Auf Mario Draghi folgt in Italien nun die erste rechtsextreme Ministerpräsidentin

Zum ersten Mal wird ein Gründungsmitglied der EU von einer rechtsextremen Ministerpräsidentin regiert werden, Giorgia Meloni. Ihre Partei „Fratelli d’Italia“ („Brüder Italiens“) mit teils postfaschistischen Wurzeln kommt auf 26,1% der Stimmen, gefolgt von der sozialdemokratischen Partei „Partito Democratico“ mit 19,1% der Stimmen. Mit herben Verlusten, aber immerhin noch als dritte Kraft, kann sich die linkspopulistische Formation „Movimento 5 Stelle“ („5-Sterne-Bewegung“) behaupten, sie kommt auf 15,3%. Es folgen Melonis Bündnispartner, die „Lega“ („Liga“) von Matteo Salvini und Silvio Berlusconis „Forza Italia“ („Vorwärts, Italien“) mit 8,9% bzw. 8,3% der Stimmen. Beide Parteien verlieren stark, was das Ergebnis der Parteien rechts der Mittel insgesamt relativiert. Das Rechtsbündnis, das sich zu einer Vorwahl-Koalition zusammengeschlossen hatte, kommt auf 43,8% und kann aufgrund des neuen italienischen Wahlrechts (einer Kombination aus Mehrheits- und Verhältniswahlrecht), das Vorwahl-Koalitionen begünstigt, die neue italienische Regierung bilden. Eine überwältigende rechte Mehrheit im Land gibt es aber nicht.

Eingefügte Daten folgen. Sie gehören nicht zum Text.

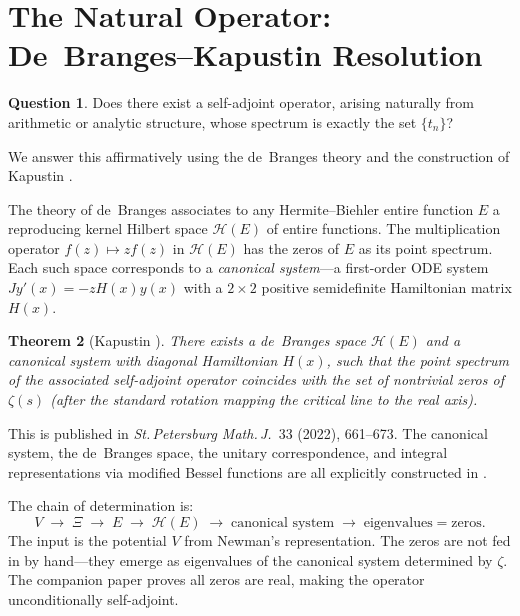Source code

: \documentclass[11pt,a4paper]{amsart}
\newtheorem{theorem}{Theorem}[section]
\theoremstyle{definition}
\newtheorem{question}[theorem]{Question}
\theoremstyle{remark}
\begin{document}
\section{The Natural Operator: De~Branges--Kapustin Resolution}\label{sec:natural}

\begin{question}\label{q:natural}
Does there exist a self-adjoint operator, arising naturally from arithmetic or analytic structure, whose spectrum is exactly the set $\{t_n\}$?
\end{question}

We answer this affirmatively using the de~Branges theory \cite{dB68} and the construction of Kapustin \cite{Kap22a,Kap22b}.

The theory of de~Branges associates to any Hermite--Biehler entire function $E$ a reproducing kernel Hilbert space $\mathcal{H}(E)$ of entire functions. The multiplication operator $f(z)\mapsto zf(z)$ in $\mathcal{H}(E)$ has the zeros of $E$ as its point spectrum. Each such space corresponds to a \emph{canonical system}---a first-order ODE system $Jy'(x) = -zH(x)y(x)$ with a $2\times 2$ positive semidefinite Hamiltonian matrix $H(x)$.

\begin{theorem}[Kapustin {\cite{Kap22a}}]\label{thm:kapustin}
There exists a de~Branges space $\mathcal{H}(E)$ and a canonical system with \emph{diagonal} Hamiltonian $H(x)$, such that the point spectrum of the associated self-adjoint operator coincides with the set of nontrivial zeros of $\zeta(s)$ (after the standard rotation mapping the critical line to the real axis).
\end{theorem}

This is published in \emph{St.\,Petersburg Math.\,J.}~33 (2022), 661--673. The canonical system, the de~Branges space, the unitary correspondence, and integral representations via modified Bessel functions are all explicitly constructed in \cite{Kap22a,Kap22b}.

The chain of determination is:
\[
V \;\longrightarrow\; \Xi \;\longrightarrow\; E \;\longrightarrow\; \mathcal{H}(E) \;\longrightarrow\; \text{canonical system} \;\longrightarrow\; \text{eigenvalues} = \text{zeros}.
\]
The input is the potential $V$ from Newman's representation. The zeros are not fed in by hand---they emerge as eigenvalues of the canonical system determined by $\zeta$. The companion paper \cite{Shr26c} proves all zeros are real, making the operator unconditionally self-adjoint.
\end{document}
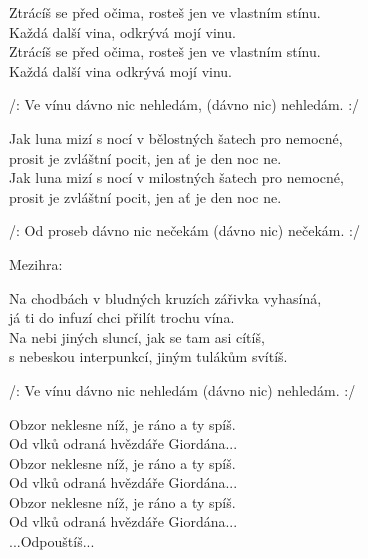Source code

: 
\ve{}
Ztrácíš se před očima, rosteš jen ve vlastním stínu.\\
Každá další vina, odkrývá mojí vinu.\\
Ztrácíš se před očima, rosteš jen ve vlastním stínu.\\
Každá další vina odkrývá mojí vinu.

\re{*:}
/: Ve vínu dávno nic nehledám, (dávno nic) nehledám. :/

\cho{}
Jak luna mizí s nocí v bělostných šatech pro nemocné,\\
prosit je zvláštní pocit, jen ať je den noc ne.\\
Jak luna mizí s nocí v milostných šatech pro nemocné,\\
prosit je zvláštní pocit, jen ať je den noc ne.

\re{*:}
/: Od proseb dávno nic nečekám (dávno nic) nečekám. :/

\re{}
Mezihra:\\

\ve 
Na chodbách v bludných kruzích zářivka vyhasíná,\\
já ti do infuzí chci přilít trochu vína.\\
Na nebi jiných sluncí, jak se tam asi cítíš,\\
s nebeskou interpunkcí, jiným tulákům svítíš.

\re{*:}
/: Ve vínu dávno nic nehledám (dávno nic) nehledám. :/

\cho{}

\re{*:}
Obzor neklesne níž, je ráno a ty spíš.\\
Od vlků odraná hvězdáře Giordána...\\
Obzor neklesne níž, je ráno a ty spíš.\\
Od vlků odraná hvězdáře Giordána...\\
Obzor neklesne níž, je ráno a ty spíš.\\
Od vlků odraná hvězdáře Giordána... \\
...Odpouštíš...

\esong{}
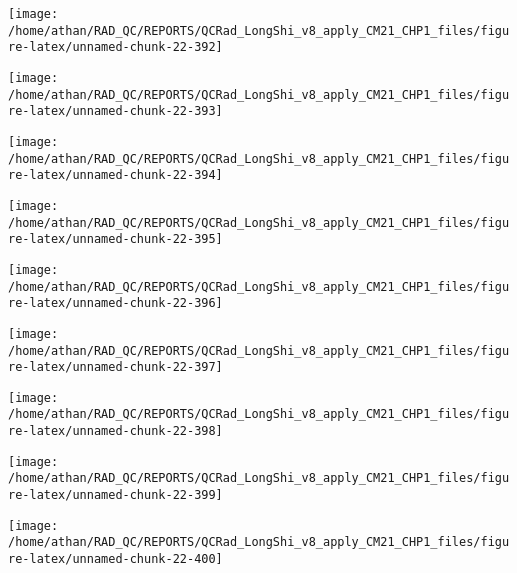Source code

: \documentclass[
  10pt,
  a4paper,oneside]{article}
\begin{document}
\begin{center}\texttt{[image: /home/athan/RAD\_QC/REPORTS/QCRad\_LongShi\_v8\_apply\_CM21\_CHP1\_files/figure-latex/unnamed-chunk-22-392]} \end{center}

\begin{center}\texttt{[image: /home/athan/RAD\_QC/REPORTS/QCRad\_LongShi\_v8\_apply\_CM21\_CHP1\_files/figure-latex/unnamed-chunk-22-393]} \end{center}

\begin{center}\texttt{[image: /home/athan/RAD\_QC/REPORTS/QCRad\_LongShi\_v8\_apply\_CM21\_CHP1\_files/figure-latex/unnamed-chunk-22-394]} \end{center}

\begin{center}\texttt{[image: /home/athan/RAD\_QC/REPORTS/QCRad\_LongShi\_v8\_apply\_CM21\_CHP1\_files/figure-latex/unnamed-chunk-22-395]} \end{center}

\begin{center}\texttt{[image: /home/athan/RAD\_QC/REPORTS/QCRad\_LongShi\_v8\_apply\_CM21\_CHP1\_files/figure-latex/unnamed-chunk-22-396]} \end{center}

\begin{center}\texttt{[image: /home/athan/RAD\_QC/REPORTS/QCRad\_LongShi\_v8\_apply\_CM21\_CHP1\_files/figure-latex/unnamed-chunk-22-397]} \end{center}

\begin{center}\texttt{[image: /home/athan/RAD\_QC/REPORTS/QCRad\_LongShi\_v8\_apply\_CM21\_CHP1\_files/figure-latex/unnamed-chunk-22-398]} \end{center}

\begin{center}\texttt{[image: /home/athan/RAD\_QC/REPORTS/QCRad\_LongShi\_v8\_apply\_CM21\_CHP1\_files/figure-latex/unnamed-chunk-22-399]} \end{center}

\begin{center}\texttt{[image: /home/athan/RAD\_QC/REPORTS/QCRad\_LongShi\_v8\_apply\_CM21\_CHP1\_files/figure-latex/unnamed-chunk-22-400]} \end{center}
\end{document}
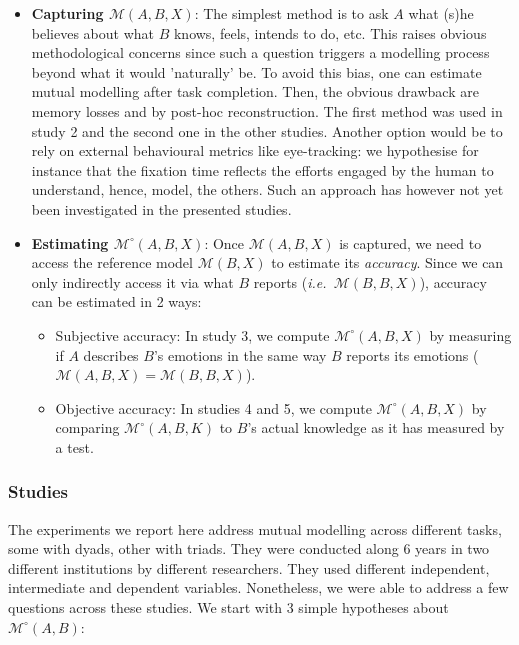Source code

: \documentclass[twocolumn]{article}
\newcommand{\ie}{{\textit{i.e.\ }}}
\newcommand{\M}[3]{{\mathcal{M}(#1, #2, #3)}}
\newcommand{\model}[3]{{$\mathcal{M}(#1, #2, #3)$}}
\newcommand{\refmodel}[2]{{$\mathcal{M}(#1, #2)$}}
\newcommand{\Model}[3]{{$\mathcal{M}^{\circ}(#1, #2, #3)$}}
\begin{document}
\begin{itemize}
    \item {\bf Capturing \model{A}{B}{X}}: The simplest method is to ask $A$ what (s)he
        believes about what $B$ knows, feels, intends to do, etc. This raises
        obvious methodological concerns since such a question triggers a
        modelling process beyond what it would 'naturally' be. To avoid this
        bias, one can estimate mutual modelling after task completion. Then, the
        obvious drawback are memory losses and by post-hoc reconstruction.  The
        first method was used in study 2 and the second one in the other
        studies. Another option would be to rely on external behavioural metrics
        like eye-tracking: we hypothesise for instance that the fixation time
        reflects the efforts engaged by the human to understand, hence, model,
        the others. Such an approach has however not yet been investigated in
        the presented studies.

    \item {\bf Estimating \Model{A}{B}{X}}: Once \model{A}{B}{X} is captured, we
        need to access the reference model \refmodel{B}{X} to estimate its
        \emph{accuracy}. Since we can only indirectly access it via what $B$
        reports (\ie \model{B}{B}{X}), accuracy can be estimated in 2 ways:

        \begin{itemize}

            \item Subjective accuracy: In study 3, we compute
                \Model{A}{B}{X} by measuring if $A$ describes
                $B$'s emotions in the same way $B$ reports its emotions 
                ($\M{A}{B}{X} = \M{B}{B}{X}$).

            \item Objective accuracy: In studies 4 and 5, we compute
                \Model{A}{B}{X} by comparing \Model{A}{B}{K} to $B$'s
                actual knowledge as it has measured by a test.

        \end{itemize}

\end{itemize}


\subsubsection*{Studies}

The experiments we report here address mutual modelling across different tasks,
some with dyads, other with triads. They were conducted along 6 years in two
different institutions by different researchers. They used different
independent, intermediate and dependent variables. Nonetheless, we were able to
address a few questions across these studies. We start with 3 simple hypotheses
about $\mathcal{M}^{\circ}(A,B)$:
\end{document}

Die einzigen Parteien, die sich in der politischen Mitte oder weiter links zu einem solchen vielversprechenden Wahlbündnis im Vorfeld der Wahl zusammenraufen konnten, waren das Linksbündnis Centro Sinistra und eine liberale Koalition: Letzterer gehören die Partei des ehemaligen Ministerpräsidenten Matteo Renzi, „Italia Viva“ („Lebendiges Italien“), und die Partei „Azione“ („Aktion“), gegründet von Renzis ehemaligem Wirtschaftsminister Carlo Calenda, an. Beide kommen zusammen auf 7,8% der Stimmen, was einen Achtungserfolg bedeutet. Hoch anzurechnen ist es beiden Parteiführern, dass es ihnen trotz erheblicher persönlicher Animositäten gelungen ist, dieses Bündnis überhaupt zu formen. Die dritte liberale Partei in Italien, „+Europa“ von Emma Bonino, war Teil vom Linksbündnis Centro Sinistra und kommt nur auf 2,8%. Auch alle weiteren zur Wahl angetretenen Parteien blieben unter 5%.

Damit wird klar, dass der rechte Wahlerfolg zu einem Teil auch auf das Unvermögen der anderen Kräfte zurückgeht, Eitelkeiten und programmatische Differenzen angesichts der drohenden Populismus-Welle von rechts zurückzustellen. Nun wird man allerdings abwarten müssen, ob sich der Vorwahl-Frieden der rechten Bündnispartner auch in der Regierung als tragfähig erweisen wird. Die arg zurückgestutzten Parteien „Lega“ und „Forza“ (minus 8,5 bzw. 5,9 Prozentpunkte) dürften aus purer Vaterlandsliebe allein jedenfalls kaum darauf verzichten wollen, sich in den kommenden Jahren in der Regierung zu profilieren. Denn sie stehen nun unter extremem Druck, gegenüber ihren Wählern ihre Existenzberechtigung unter Beweis zu stellen.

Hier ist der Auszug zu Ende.